The character of these hospitals is dual: these are government company hospitals and so they can be considered to be public hospitals but also company hospitals.

Bangka en Onderhoorigheden (Bangka and Dependencies) was in the 1930s a Residency consisting of the division Bangka and 5 subdivisions: 1. Pangkalpinang, 2. North Bangka, 3. Muntok, 4. Soengailiat, 5. South Bangka. The capital was Pangkalpinang. Djeboes (Jebous) belongs to the subdivision North bangka and the hospital of Belinjoe also.

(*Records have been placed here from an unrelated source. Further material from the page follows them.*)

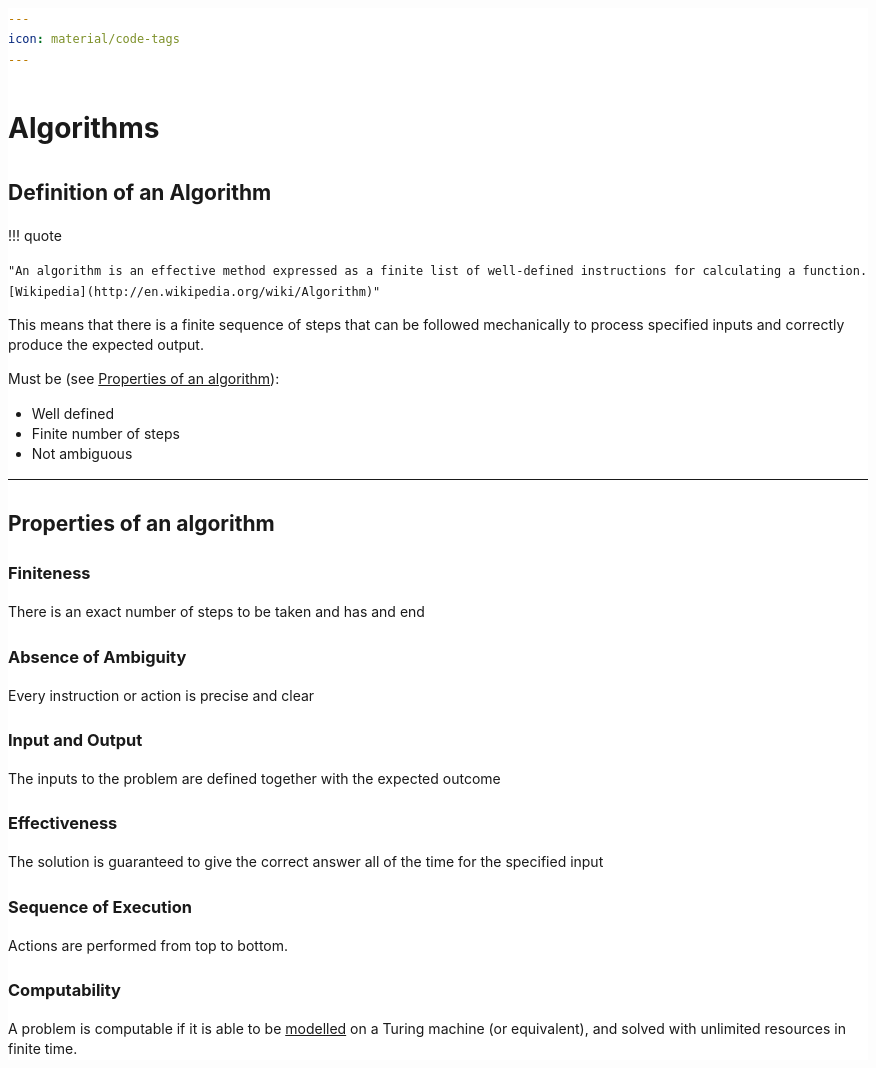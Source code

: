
 ```yaml
---
icon: material/code-tags
---
```


# Algorithms 

## Definition of an Algorithm

!!! quote

	"An algorithm is an effective method expressed as a finite list of well-defined instructions for calculating a function. [Wikipedia](http://en.wikipedia.org/wiki/Algorithm)"

This means that there is a finite sequence of steps that can be followed mechanically to process specified inputs and correctly produce the expected output. 

Must be (see [Properties of an algorithm](#properties-of-an-algorithm)):

- Well defined
- Finite number of steps
- Not ambiguous

---

## Properties of an algorithm

### Finiteness

There is an exact number of steps to be taken and has and end

### Absence of Ambiguity

Every instruction or action is precise and clear

### Input and Output

The inputs to the problem are defined together with the expected outcome

### Effectiveness

The solution is guaranteed to give the correct answer all of the time for the specified input 

### Sequence of Execution

Actions are performed from top to bottom.

### Computability

A problem is computable if it is able to be [modelled](#models-of-computation) on a Turing machine (or equivalent), and solved with unlimited resources in finite time.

The former region Billiton is administrated by a Controleur BB with administrative post at  Tandjongpandan. The Dependencies are formed by the surrounding islands, which are very small with the exception of Poelau Lepar. Bangka had 205,432 inhabitants of whom 990  Europeans and 96,961 Chinese. Billiton had 73,400 inhabitants of whom 640 Europeans and 28,675 Chinese. The original inhabitant of these islands are Malayans, the same as the original inhabitants of the Residency Palembang. The islands have no inflow of the Javanese culture. The people are called Orang Lom. They have not been islamized. The island is very infertile, but known because of its tin richness. The surface of Bangka is about 40 % of the Dutch surface. On Bangka the exploitation of tin happens by a Government company. On Billiton a private company (Billiton Maatschappij) is exploiting the tinmines. Tin also can be found in Perak (Straits Settlements), on the Karimoen islandsand on Singkep (Residency Riau and Dependencies).The oldest news about tin exxploitation date from 1710, when the Sultan of Palembang exploited the mines. He hired Chinese who worked in kongsi’s (companies in joint ownership). Nowadays the Government owns the domain of the tinmines and provides advances (Rice,oil and money). The tin that comes tight at the surface is called koelit-mines (koelit means skin), the deeper layers are called kolongmines (kolong is Hole in the ground). Originally the tin was in the rocks and was dispersed by rivers. In reclaiming the tin, the upper layer is washed loose. Basins are developed and the tin is gathered during the rainy season, The tinore is very thin (SnO2) and is being washed with so-called doelangs (shallow basins ) with streaming water. During night time the melting down takes place in ovens by adding charcoal. The mines need to be kept dry by pumping installations. The mine exploitation on Billiton dates from 1852, when the concession was granted to Prince Hendrik of the Netherlands and V.G. baron van Tuyl van Serooskerken. In 1860 the Billiton Maatschappij was founded and the exploitation was inthe hands of C. de Groot. A new concession lasting to 1927 provided for a large share of the state in the net profit (some 65 %). In 1924 the Government of the NI and the Billiton Maatschappij founded together the “Gemeenschappelijke Mijnbouwmaatschappij BIlliton”. The concession of which took an end by 1948 (Gonggryp 1934, 89-92).